Spanish ADHD video game therapy startup Braingaze prepares to launch

The company is looking to expand specifically in the Chinese market, inking a deal with payer and provider Ping An.
By Laura Lovett
01:41 pm
Share

Braingaze, a digital therapeutic company out of Barcelona, Spain, is preparing to launch its ADHD therapy app on Android, iOS and Windows tablets. 

The company isn’t new exactly, it was founded in 2013 and is a University of Barcelona spin-out. The Spanish startup has designed a video-game like ADHD therapy tool dubbed BGaze Bird, which includes a selfie camera that lets a clinician oversee the therapy at work. Children using the tool will be able to control the game with their eye movements. The company says that those specific eye movements are designed to reduce the symptoms of ADHD by training the brain areas affected in ADHD. 

While the company got its start in ADHD, it has also been developing a biomarker-based tool for detecting dementia and Alzheimer’s.  

While the tool has not yet earned an FDA clearance, according to a MobiHealthNews search, it is looking to jump-start its tool in the Chinese market. Overall, most of its bets have been made in the Asian market. It has inked a deal with insurance and finance giant Ping An Group. It was also one of the startups in Shanghai-based incubator ChinaAccelerator.

In the company’s release it also said that it was in talks with large pharma companies – though it didn’t specify which companies. 

WHY IT MATTERS 

Worldwide, the prevalence of ADHD in individuals under 18 is 2.2% of the population, according to the ADHD Institute. The CDC recommends behavior therapy, including for parents for children under 6, and behavior therapy and medication for older children. 
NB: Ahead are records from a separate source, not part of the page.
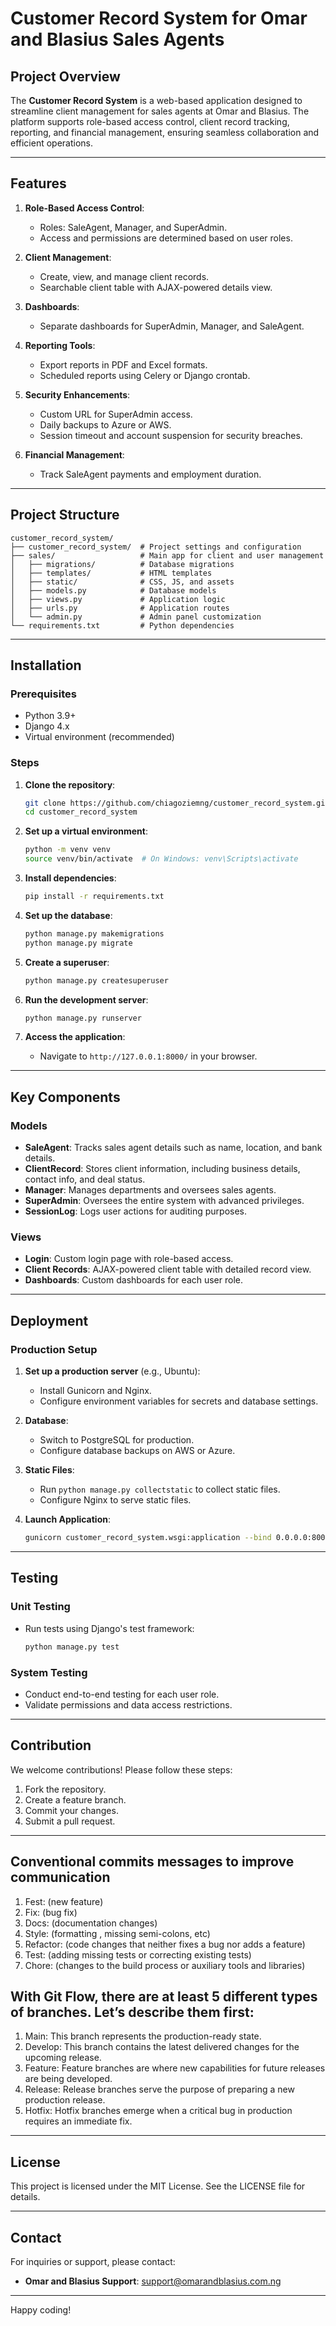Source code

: # Customer Record System for Omar and Blasius Sales Agents

## Project Overview
The **Customer Record System** is a web-based application designed to streamline client management for sales agents at Omar and Blasius. The platform supports role-based access control, client record tracking, reporting, and financial management, ensuring seamless collaboration and efficient operations.

---

## Features
1. **Role-Based Access Control**:
   - Roles: SaleAgent, Manager, and SuperAdmin.
   - Access and permissions are determined based on user roles.

2. **Client Management**:
   - Create, view, and manage client records.
   - Searchable client table with AJAX-powered details view.

3. **Dashboards**:
   - Separate dashboards for SuperAdmin, Manager, and SaleAgent.

4. **Reporting Tools**:
   - Export reports in PDF and Excel formats.
   - Scheduled reports using Celery or Django crontab.

5. **Security Enhancements**:
   - Custom URL for SuperAdmin access.
   - Daily backups to Azure or AWS.
   - Session timeout and account suspension for security breaches.

6. **Financial Management**:
   - Track SaleAgent payments and employment duration.

---

## Project Structure
```
customer_record_system/
├── customer_record_system/  # Project settings and configuration
├── sales/                   # Main app for client and user management
│   ├── migrations/          # Database migrations
│   ├── templates/           # HTML templates
│   ├── static/              # CSS, JS, and assets
│   ├── models.py            # Database models
│   ├── views.py             # Application logic
│   ├── urls.py              # Application routes
│   └── admin.py             # Admin panel customization
└── requirements.txt         # Python dependencies
```

---

## Installation

### Prerequisites
- Python 3.9+
- Django 4.x
- Virtual environment (recommended)

### Steps
1. **Clone the repository**:
   ```bash
   git clone https://github.com/chiagoziemng/customer_record_system.git
   cd customer_record_system
   ```

2. **Set up a virtual environment**:
   ```bash
   python -m venv venv
   source venv/bin/activate  # On Windows: venv\Scripts\activate
   ```

3. **Install dependencies**:
   ```bash
   pip install -r requirements.txt
   ```

4. **Set up the database**:
   ```bash
   python manage.py makemigrations
   python manage.py migrate
   ```

5. **Create a superuser**:
   ```bash
   python manage.py createsuperuser
   ```

6. **Run the development server**:
   ```bash
   python manage.py runserver
   ```

7. **Access the application**:
   - Navigate to `http://127.0.0.1:8000/` in your browser.

---

## Key Components

### Models
- **SaleAgent**: Tracks sales agent details such as name, location, and bank details.
- **ClientRecord**: Stores client information, including business details, contact info, and deal status.
- **Manager**: Manages departments and oversees sales agents.
- **SuperAdmin**: Oversees the entire system with advanced privileges.
- **SessionLog**: Logs user actions for auditing purposes.

### Views
- **Login**: Custom login page with role-based access.
- **Client Records**: AJAX-powered client table with detailed record view.
- **Dashboards**: Custom dashboards for each user role.

---

## Deployment

### Production Setup
1. **Set up a production server** (e.g., Ubuntu):
   - Install Gunicorn and Nginx.
   - Configure environment variables for secrets and database settings.

2. **Database**:
   - Switch to PostgreSQL for production.
   - Configure database backups on AWS or Azure.

3. **Static Files**:
   - Run `python manage.py collectstatic` to collect static files.
   - Configure Nginx to serve static files.

4. **Launch Application**:
   ```bash
   gunicorn customer_record_system.wsgi:application --bind 0.0.0.0:8000
   ```

---

## Testing

### Unit Testing
- Run tests using Django's test framework:
  ```bash
  python manage.py test
  ```

### System Testing
- Conduct end-to-end testing for each user role.
- Validate permissions and data access restrictions.

---

## Contribution
We welcome contributions! Please follow these steps:
1. Fork the repository.
2. Create a feature branch.
3. Commit your changes.
4. Submit a pull request.

---

## Conventional commits messages to improve communication

1. Fest: (new feature) 
2. Fix: (bug fix) 
3. Docs: (documentation changes) 
4. Style: (formatting , missing semi-colons, etc) 
5. Refactor: (code changes that neither fixes a bug nor adds a feature) 
6. Test: (adding missing tests or correcting existing tests) 
7. Chore: (changes to the build process or auxiliary tools and libraries)

## With Git Flow, there are at least 5 different types of branches. Let’s describe them first:

1. Main: This branch represents the production-ready state. 
2. Develop: This branch contains the latest delivered changes for the upcoming release. 
3. Feature: Feature branches are where new capabilities for future releases are being developed. 
4. Release: Release branches serve the purpose of preparing a new production release. 
5. Hotfix: Hotfix branches emerge when a critical bug in production requires an immediate fix.

---
## License
This project is licensed under the MIT License. See the LICENSE file for details.

---

## Contact
For inquiries or support, please contact:
- **Omar and Blasius Support**: support@omarandblasius.com.ng

---

Happy coding!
Because Braingaze doesn’t use hardware outside of the smartphone, the company pitches the tool as a cheaper way to provide care.
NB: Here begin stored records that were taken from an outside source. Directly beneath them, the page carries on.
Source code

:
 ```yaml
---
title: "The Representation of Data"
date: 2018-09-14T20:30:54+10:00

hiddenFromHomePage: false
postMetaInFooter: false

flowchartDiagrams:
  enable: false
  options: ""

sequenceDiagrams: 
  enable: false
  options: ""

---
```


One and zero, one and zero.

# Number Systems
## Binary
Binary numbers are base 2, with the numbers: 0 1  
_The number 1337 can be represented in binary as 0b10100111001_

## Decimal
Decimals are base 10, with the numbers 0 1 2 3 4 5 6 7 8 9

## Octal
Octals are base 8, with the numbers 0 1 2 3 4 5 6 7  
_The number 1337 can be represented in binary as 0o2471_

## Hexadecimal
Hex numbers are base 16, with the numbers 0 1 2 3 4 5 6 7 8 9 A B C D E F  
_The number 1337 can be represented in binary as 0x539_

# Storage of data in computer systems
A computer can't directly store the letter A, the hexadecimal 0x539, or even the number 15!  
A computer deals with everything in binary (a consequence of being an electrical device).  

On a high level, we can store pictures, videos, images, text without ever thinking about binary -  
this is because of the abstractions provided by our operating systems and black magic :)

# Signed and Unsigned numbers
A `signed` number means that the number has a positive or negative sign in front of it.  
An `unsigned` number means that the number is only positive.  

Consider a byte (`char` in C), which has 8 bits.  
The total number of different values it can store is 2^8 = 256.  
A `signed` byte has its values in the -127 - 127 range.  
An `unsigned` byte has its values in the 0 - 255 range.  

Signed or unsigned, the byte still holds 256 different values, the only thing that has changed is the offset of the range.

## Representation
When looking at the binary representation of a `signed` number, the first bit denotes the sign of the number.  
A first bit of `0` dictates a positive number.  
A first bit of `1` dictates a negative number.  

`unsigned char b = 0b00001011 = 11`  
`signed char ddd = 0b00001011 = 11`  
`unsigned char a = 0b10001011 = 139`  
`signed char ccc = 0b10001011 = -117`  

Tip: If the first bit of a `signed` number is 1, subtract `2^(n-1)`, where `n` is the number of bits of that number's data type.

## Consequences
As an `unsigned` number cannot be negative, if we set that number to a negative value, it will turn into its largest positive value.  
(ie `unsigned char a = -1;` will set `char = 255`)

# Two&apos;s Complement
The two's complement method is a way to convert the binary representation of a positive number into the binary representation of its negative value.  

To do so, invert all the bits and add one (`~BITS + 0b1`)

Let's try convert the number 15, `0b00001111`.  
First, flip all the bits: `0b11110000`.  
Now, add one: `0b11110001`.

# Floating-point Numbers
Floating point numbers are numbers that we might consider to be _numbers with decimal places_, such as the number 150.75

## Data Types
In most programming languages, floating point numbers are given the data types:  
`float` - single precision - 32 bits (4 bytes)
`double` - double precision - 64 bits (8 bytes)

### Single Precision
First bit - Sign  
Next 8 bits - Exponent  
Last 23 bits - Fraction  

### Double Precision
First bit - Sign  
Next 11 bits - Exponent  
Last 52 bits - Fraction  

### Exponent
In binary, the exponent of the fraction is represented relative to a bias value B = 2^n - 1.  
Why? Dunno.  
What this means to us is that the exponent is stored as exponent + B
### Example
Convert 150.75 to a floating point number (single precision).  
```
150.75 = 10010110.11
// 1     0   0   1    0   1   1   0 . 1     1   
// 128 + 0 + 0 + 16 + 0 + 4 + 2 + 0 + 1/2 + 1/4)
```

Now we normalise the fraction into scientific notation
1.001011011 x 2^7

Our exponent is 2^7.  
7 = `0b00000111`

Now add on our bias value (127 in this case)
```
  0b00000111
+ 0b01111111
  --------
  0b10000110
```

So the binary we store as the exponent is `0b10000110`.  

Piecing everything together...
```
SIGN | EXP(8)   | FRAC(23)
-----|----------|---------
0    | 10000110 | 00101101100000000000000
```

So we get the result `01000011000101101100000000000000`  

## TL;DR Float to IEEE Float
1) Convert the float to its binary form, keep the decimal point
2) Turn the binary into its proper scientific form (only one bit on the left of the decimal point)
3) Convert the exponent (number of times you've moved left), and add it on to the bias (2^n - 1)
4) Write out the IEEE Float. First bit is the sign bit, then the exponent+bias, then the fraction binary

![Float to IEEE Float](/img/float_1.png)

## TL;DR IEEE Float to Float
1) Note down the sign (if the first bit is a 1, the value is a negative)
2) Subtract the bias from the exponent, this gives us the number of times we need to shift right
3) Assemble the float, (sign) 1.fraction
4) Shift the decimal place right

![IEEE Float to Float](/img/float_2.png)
“It has taken us six years to get from the lab to a validated product that ADHD kids can use at home. It normally takes more than six years to achieve what we have now,” Laszlo Bax, CEO and cofounder of Braingaze, said in a statement.  “Striking deals with global players enables us to get the solution within reach of millions of kids that may not be able to afford expensive behavioral therapy, or whose parents are unwilling to give their kids a daily pill for the sake of good grades." 

THE LARGER TREND 

When it comes to ADHD digital-therapeutics, you would be remiss not to mention Boston-based Akili. In late April, less than a week after FDA opened the faucet for digital health products treating psychiatric conditions during the COVID-19 health crisis, Akili fast-tracked and released its approval-pending digital therapeutic for children with ADHD, which uses a video game-like platform to to deliver the therapy.